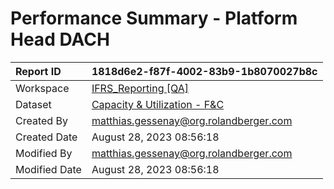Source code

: 



# Performance Summary - Platform Head DACH

|Report ID|1818d6e2-f87f-4002-83b9-1b8070027b8c|
| :--- | :--- |
|Workspace|[IFRS_Reporting [QA]](../Workspaces/IFRS_Reporting-[QA].md)|
|Dataset|[Capacity & Utilization - F&C](../Datasets/Capacity-&-Utilization---F&C.md)|
|Created By|matthias.gessenay@org.rolandberger.com|
|Created Date|August 28, 2023 08:56:18|
|Modified By|matthias.gessenay@org.rolandberger.com|
|Modified Date|August 28, 2023 08:56:18|
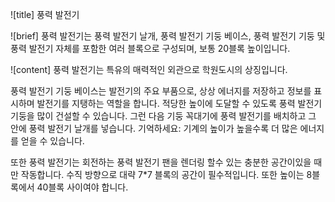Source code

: ![title]
풍력 발전기
 
![brief]
풍력 발전기는 풍력 발전기 날개, 풍력 발전기 기둥 베이스, 풍력 발전기 기둥 및 풍력 발전기 자체를 포함한 여러 블록으로 구성되며, 보통 20블록 높이입니다.

![content]
풍력 발전기는 특유의 매력적인 외관으로 학원도시의 상징입니다.

풍력 발전기 기둥 베이스는 발전기의 주요 부품으로, 상상 에너지를 저장하고 정보를 표시하며 발전기를 지탱하는 역할을 합니다. 적당한 높이에 도달할 수 있도록 풍력 발전기 기둥을 많이 건설할 수 있습니다. 그런 다음 기둥 꼭대기에 풍력 발전기를 배치하고 그 안에 풍력 발전기 날개를 넣습니다. 기억하세요: 기계의 높이가 높을수록 더 많은 에너지를 얻을 수 있습니다.

또한 풍력 발전기는 회전하는 풍력 발전기 팬을 렌더링 할수 있는 충분한 공간이있을 때만 작동합니다. 수직 방향으로 대략 7*7 블록의 공간이 필수적입니다. 또한 높이는 8블록에서 40블록 사이여야 합니다.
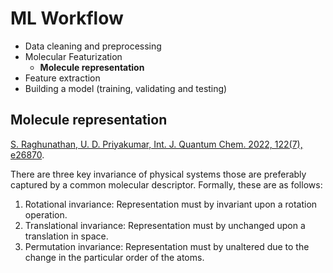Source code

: # ML Workflow

*   Data cleaning and preprocessing
  *   Molecular Featurization
      * **Molecule representation**
*   Feature extraction
*   Building a model (training, validating and testing)

## Molecule representation

[S. Raghunathan, U. D. Priyakumar, Int. J. Quantum Chem. 2022, 122(7), e26870](https://doi.org/10.1002/qua.26870).

There are three key invariance of physical systems those are preferably captured by a common molecular descriptor. Formally, these are as follows:

1.   Rotational invariance: Representation must by invariant upon a rotation operation.
2.   Translational invariance: Representation must by unchanged upon a translation in space.
3.   Permutation invariance: Representation must by unaltered due to the change in the particular order of the atoms.

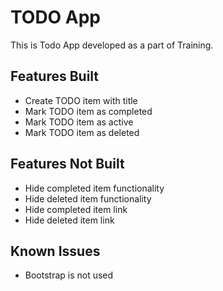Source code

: # TODO App

This is Todo App developed as a part of Training.

## Features Built

* Create TODO item with title
* Mark TODO item as completed
* Mark TODO item as active
* Mark TODO item as deleted

## Features Not Built

* Hide completed item functionality
* Hide deleted item functionality
* Hide completed item link
* Hide deleted item link

## Known Issues

* Bootstrap is not used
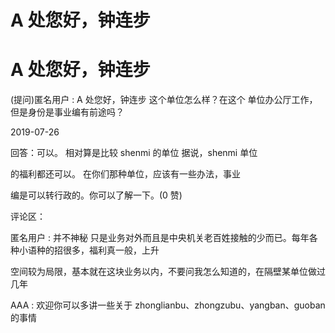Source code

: # A 处您好，钟连步

# A 处您好，钟连步

(提问)匿名用户 : A 处您好，钟连步 这个单位怎么样？在这个 单位办公厅工作，但是身份是事业编有前途吗？

2019-07-26

回答：可以。 相对算是比较 shenmi 的单位 据说，shenmi 单位

的福利都还可以。 在你们那种单位，应该有一些办法，事业

编是可以转行政的。你可以了解一下。(0 赞)

评论区：

匿名用户 : 并不神秘 只是业务对外而且是中央机关老百姓接触的少而已。每年各种小语种的招很多，福利真一般，上升

空间较为局限，基本就在这块业务以内，不要问我怎么知道的，在隔壁某单位做过几年

AAA : 欢迎你可以多讲一些关于 zhonglianbu、zhongzubu、yangban、guoban 的事情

------

[About this task] If a line in the entries holds the string "Date", copy it.

[Answer for the task]
|Created Date|August 28, 2023 08:56:18|
|Modified Date|August 28, 2023 08:56:18|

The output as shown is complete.